A Web environment, such as the World Wide Web on the Internet, is a
networking environment where Web servers, e.g. Netscape Enterprise
Server and IBM Internet Connection Server, and browsers, e.g.
Netscape Navigator and IBM WebExplorer, are used. (Netscape
Navigator is a trademark of the Netscape Communications Corporation
and WebExplorer is a trademark of the IBM Corporation.)
To create an index for a text collection in a Web networking
environment, the prior art often uses Web crawlers, also called
robots, spiders, wanderers, or worms (e.g., WebCrawler, WWWWorm),
to gather the available objects and submit them to the search
system indexer. Web crawlers make use of the (physical) hyperlinks
stored in objects. All of the objects are gathered by identifying a
few key starting points, retrieving those objects for indexing,
retrieving and indexing all objects referenced by the objects just
indexed (via hyperlinks), and continuing recursively until all
objects reachable from the starting points have been retrieved and
indexed. The graph of objects in a Web environment is typically
well connected, such that nearly all of the available objects can
be found when appropriate starting points are chosen.

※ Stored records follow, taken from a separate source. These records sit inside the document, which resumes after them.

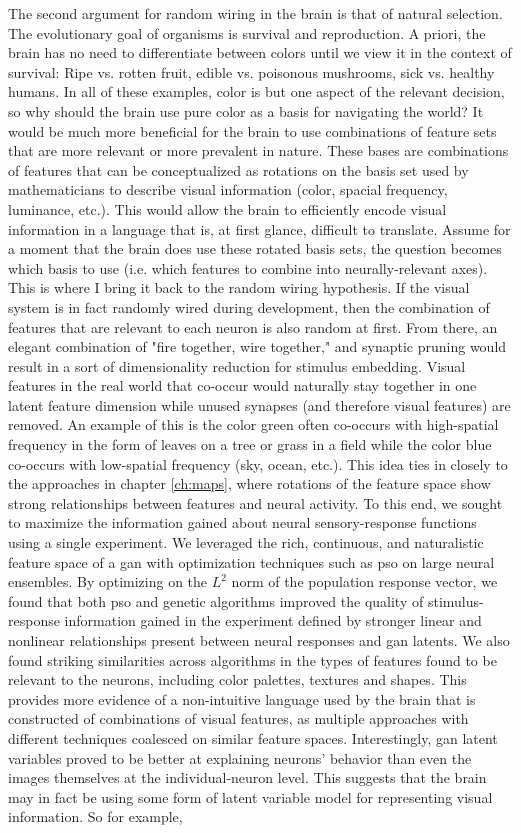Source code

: The second argument for random wiring in the brain is that of natural selection. The evolutionary goal of organisms is survival and reproduction. A priori, the brain has no need to differentiate between colors until we view it in the context of survival: Ripe vs. rotten fruit, edible vs. poisonous mushrooms, sick vs. healthy humans. In all of these examples, color is but one aspect of the relevant decision, so why should the brain use pure color as a basis for navigating the world? It would be much more beneficial for the brain to use combinations of feature sets that are more relevant or more prevalent in nature. These bases are combinations of features that can be conceptualized as rotations on the basis set used by mathematicians to describe visual information (color, spacial frequency, luminance, etc.). This would allow the brain to efficiently encode visual information in a language that is, at first glance, difficult to translate. Assume for a moment that the brain does use these rotated basis sets, the question becomes which basis to use (i.e. which features to combine into neurally-relevant axes). This is where I bring it back to the random wiring hypothesis. If the visual system is in fact randomly wired during development, then the combination of features that are relevant to each neuron is also random at first. From there, an elegant combination of "fire together, wire together," and synaptic pruning would result in a sort of dimensionality reduction for stimulus embedding. Visual features in the real world that co-occur would naturally stay together in one latent feature dimension while unused synapses (and therefore visual features) are removed. An example of this is the color green often co-occurs with high-spatial frequency in the form of leaves on a tree or grass in a field while the color blue co-occurs with low-spatial frequency (sky, ocean, etc.). This idea ties in closely to the approaches in chapter \ref{ch:maps}, where rotations of the feature space show strong relationships between features and neural activity. To this end, we sought to maximize the information gained about neural sensory-response functions using a single experiment. We leveraged the rich, continuous, and naturalistic feature space of a \gls{gan} with optimization techniques such as \gls{pso} on large neural ensembles. By optimizing on the $L^2$ norm of the population response vector, we found that both \gls{pso} and genetic algorithms improved the quality of stimulus-response information gained in the experiment defined by stronger linear and nonlinear relationships present between neural responses and \gls{gan} latents. We also found striking similarities across algorithms in the types of features found to be relevant to the neurons, including color palettes, textures and shapes. This provides more evidence of a non-intuitive language used by the brain that is constructed of combinations of visual features, as multiple approaches with different techniques coalesced on similar feature spaces. Interestingly, \gls{gan} latent variables proved to be better at explaining neurons' behavior than even the images themselves at the individual-neuron level. This suggests that the brain may in fact be using some form of latent variable model for representing visual information. So for example, 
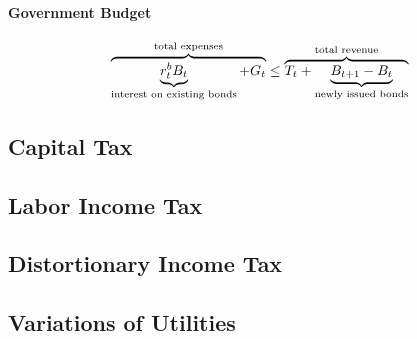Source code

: \documentclass[11pt]{article}
\begin{document}
				\paragraph{Government Budget}
					\begin{equation}
						\overbrace{\underbrace{r^b_t B_t}_{\text{{interest on existing bonds}}} + G_t}^{\text{{total expenses}}} \leq \overbrace{T_t + \underbrace{B_{t+1} - B_t}_{\text{{newly issued bonds}}}}^{\text{{total revenue}}}
					\end{equation}
		
		\setcounter{equation}{0}
		\subsection{Capital Tax}
		
		
		
		\setcounter{equation}{0}
		\subsection{Labor Income Tax}
		
		
		\setcounter{equation}{0}
		\subsection{Distortionary Income Tax}
		
		\setcounter{equation}{0}
		\subsection{Variations of Utilities}
\end{document}
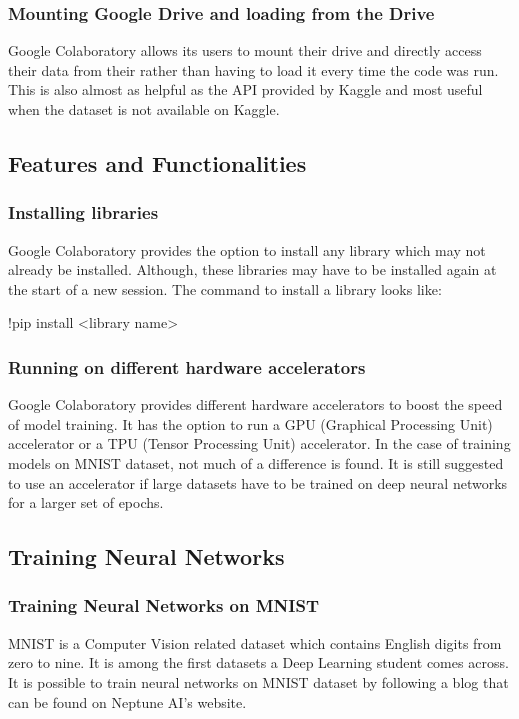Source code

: \documentclass[conference,compsoc]{IEEEtran}
\begin{document}
\subsubsection{Mounting Google Drive and loading from the Drive}
Google Colaboratory allows its users to mount their drive and directly access their data from their rather than having to load it every time the code was run. This is also almost as helpful as the API provided by Kaggle and most useful when the dataset is not available on Kaggle.

\subsection{Features and Functionalities}

\subsubsection{Installing libraries}
Google Colaboratory provides the option to install any library which may not already be installed. Although, these libraries may have to be installed again at the start of a new session. The command to install a library looks like:
\begin{center}
    !pip install <library name>
\end{center}

\subsubsection{Running on different hardware accelerators}
Google Colaboratory provides different hardware accelerators to boost the speed of model training. It has the option to run a GPU (Graphical Processing Unit) accelerator or a TPU (Tensor Processing Unit) accelerator. In the case of training models on MNIST dataset, not much of a difference is found. It is still suggested to use an accelerator if large datasets have to be trained on deep neural networks for a larger set of epochs.

\subsection{Training Neural Networks}
\subsubsection{Training Neural Networks on MNIST}
MNIST is a Computer Vision related dataset which contains English digits from zero to nine. It is among the first datasets a Deep Learning student comes across. It is possible to train neural networks on MNIST dataset by following a blog that can be found on Neptune AI's website.
\end{document}
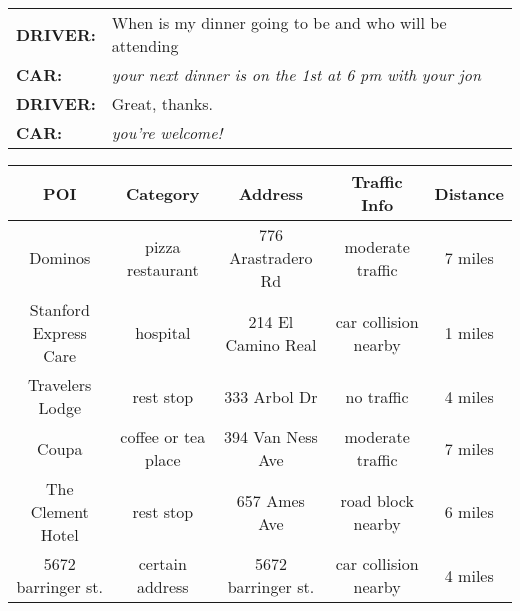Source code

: \documentclass[11pt,a4paper]{article}
\begin{document}
\begin{figure*}
  \vspace{3mm}


  \begin{tabular}{ll}
    \bf DRIVER: & When is my dinner going to be and who will be attending\\
    \bf CAR: & \emph{your next dinner is on the 1st at 6 pm with your jon} \\
    \bf DRIVER: & Great, thanks.\\ 
    \bf CAR: & \emph{you're welcome!}\\
  \end{tabular}


  \vspace{6mm}

  \small
\centering
  \begin{tabular}{|c|c|c|c|c|}
  \hline
  \bf POI& \bf Category & \bf Address & \bf Traffic Info& \bf Distance \\ \hline
  Dominos & pizza restaurant & 776 Arastradero Rd & moderate traffic & 7 miles \\ 
  Stanford Express Care & hospital & 214 El Camino Real & car collision nearby & 1 miles \\
  Travelers Lodge & rest stop & 333 Arbol Dr & no traffic & 4 miles \\ 
  Coupa & coffee or tea place & 394 Van Ness Ave & moderate traffic & 7 miles \\ 
  The Clement Hotel & rest stop & 657 Ames Ave & road block nearby & 6 miles \\
  5672 barringer st. & certain address & 5672 barringer st. & car collision nearby & 4 miles \\
  \hline
  \end{tabular}

  \vspace{3mm}



\end{figure*}
\end{document}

Having gathered and indexed all of the documents available in the
collection, the index can then be used, as described above, to
search for documents in the collection. Again, the index may be
located independently of the objects, the client, and even the
search server. A hit-list, generated as the result of searching the
index, will typically identify the locations and titles of the
relevant documents in the collection, and the user will retrieve
those documents directly with their Web browser.
Refinement of queries which start as one or two words frequently
consists of discovering additional words which can be added to the
query, and either adding them automatically or allowing users to
decide whether to add them to refine the query further. When a
collection of searchable data can be accessed by a number of users
simultaneously, it is frequently the case that these users
interests overlap. In addition, inexperienced users of a search
system could learn to use it more effectively if they were guided
by an experienced user or information retrieval professional.
STATEMENT OF PROBLEMS WITH PRIOR ART
Users who search data collections using Web browser or other
on-line technology are given very little assistance in using the
search tools effectively. Further, they have no way of taking
advantage of related searches posed by other users either prior to
or concurrent with their search. We are not aware of any current
search engine technology that allows searches to cooperate and
which allows search systems to learn from the user's queries.
OBJECTS OF THE INVENTION
An object of this invention is a system and method to allow several
users to share their query strategies and intermediate results by
indicating to the search system that they are interested in joining
with others who are currently searching for similar
information.
A further object of the invention is to allow this cooperative
searching while preserving users anonymity.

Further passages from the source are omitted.